# An Introduction to Analysing In the Spotlight Data Using Python

The purpose of this notebook is to help you become more familiar with the data structures used to store [LibCrowds](https://www.libcrowds.com/)' results data, as well as introduce you to a key Python library that can be used to request, manipulate, analyse and, in later notebooks, visualise that data.

The Python library used here is called [pandas](https://pandas.pydata.org/), which provides access to high-performance data analysis tools via a relatively accessible Python interface. We will use the library to load all of our *In the Spotlight* results into a structure called a dataframe. A dataframe is a two-dimensional data structure, similar to a spreadsheet, that accepts many different kinds of input. As everything is stored in memory, rather than on disk, the only limitation to this type of data structure is going to be the amount of RAM installed on the computer. However, for any relatively modern computer this is unlikely to be an issue until we reach tens of millions of results.

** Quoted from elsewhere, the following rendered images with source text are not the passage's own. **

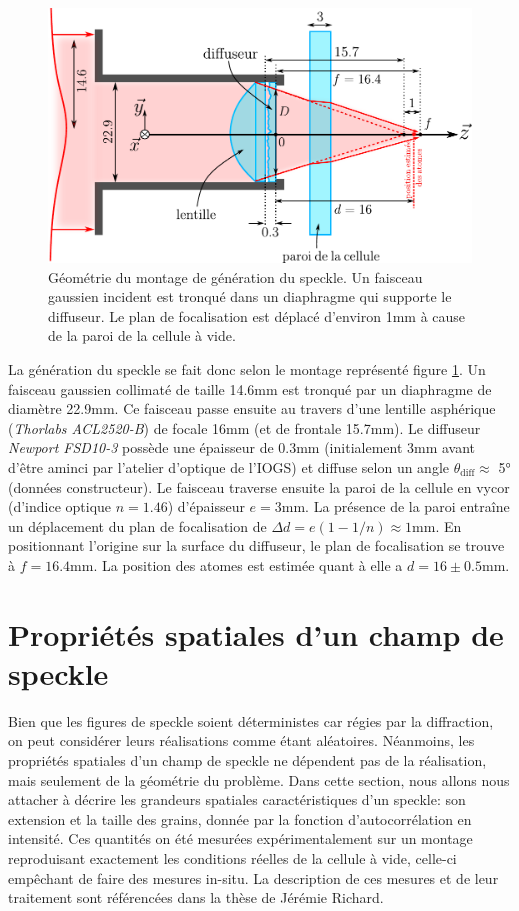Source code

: \begin{figure}
\centering
\includegraphics[scale=0.7]{Fig/Speckle/montage_diffuseur.pdf}
\caption{Géométrie du montage de génération du speckle. Un faisceau gaussien incident est tronqué dans un diaphragme qui supporte le diffuseur. Le plan de focalisation est déplacé d'environ 1mm à cause de la paroi de la cellule à vide.}
\label{fig:montage_diffuseur}
\end{figure}

La génération du speckle se fait donc selon le montage représenté figure \ref{fig:montage_diffuseur}. Un faisceau gaussien collimaté de taille 14.6mm est tronqué par un diaphragme de diamètre 22.9mm. Ce faisceau passe ensuite au travers d'une lentille asphérique (\textit{Thorlabs ACL2520-B}) de focale 16mm (et de frontale 15.7mm). Le diffuseur \textit{Newport FSD10-3} possède une épaisseur de 0.3mm (initialement 3mm avant d'être aminci par l'atelier d'optique de l'IOGS) et diffuse selon un angle $\theta_{\mathrm{diff}}\approx$ 5° (données constructeur). Le faisceau traverse ensuite la paroi de la cellule en vycor (d'indice optique $n=1.46$) d'épaisseur $e=3$mm. La présence de la paroi entraîne un déplacement du plan de focalisation de $\Delta d=e(1-1/n)\approx1$mm. En positionnant l'origine sur la surface du diffuseur, le plan de focalisation se trouve à $f=16.4$mm. La position des atomes est estimée quant à elle a $d=16\pm0.5$mm.



\section{Propriétés spatiales d'un champ de speckle}
Bien que les figures de speckle soient déterministes car régies par la diffraction, on peut considérer leurs réalisations comme étant aléatoires. Néanmoins, les propriétés spatiales d'un champ de speckle ne dépendent pas de la réalisation, mais seulement de la géométrie du problème. Dans cette section, nous allons nous attacher à décrire les grandeurs spatiales caractéristiques d'un speckle: son extension et la taille des grains, donnée par la fonction d'autocorrélation en intensité. Ces quantités on été mesurées expérimentalement sur un montage reproduisant exactement les conditions réelles de la cellule à vide, celle-ci empêchant de faire des mesures in-situ. La description de ces mesures et de leur traitement sont référencées dans la thèse de Jérémie Richard.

We begin by importing the pandas library.

In [30]:
import pandas

## The dataset

As mentioned above, our input for this notebook will be all of the results generated so far through the crowdsourcing projects presented on [*In the Spotlight*](https://www.libcrowds.com/collections/playbills). These results are stored as Web Annotations; a W3C standard used to make data more easily reusable online. The abstract from the [Web Annotation Data Model](https://www.w3.org/TR/annotation-model) is presented below:

> Annotations are typically used to convey information about a resource or associations between resources. Simple examples include a comment or tag on a single web page or image, or a blog post about a news article.
>
> The Web Annotation Data Model specification describes a structured model and format to enable annotations to be shared and reused across different hardware and software platforms. Common use cases can be modeled in a manner that is simple and convenient, while at the same time enabling more complex requirements, including linking arbitrary content to a particular data point or to segments of timed multimedia resources.
>
> The specification provides a specific JSON format for ease of creation and consumption of annotations based on the conceptual model that accommodates these use cases, and the vocabulary of terms that represents it.

By using this standardised structure for our final results we aim to make the crowdsourced data generated via the platform more easily reusable online, providing ways for researchers to answer specific questions via programmatic means.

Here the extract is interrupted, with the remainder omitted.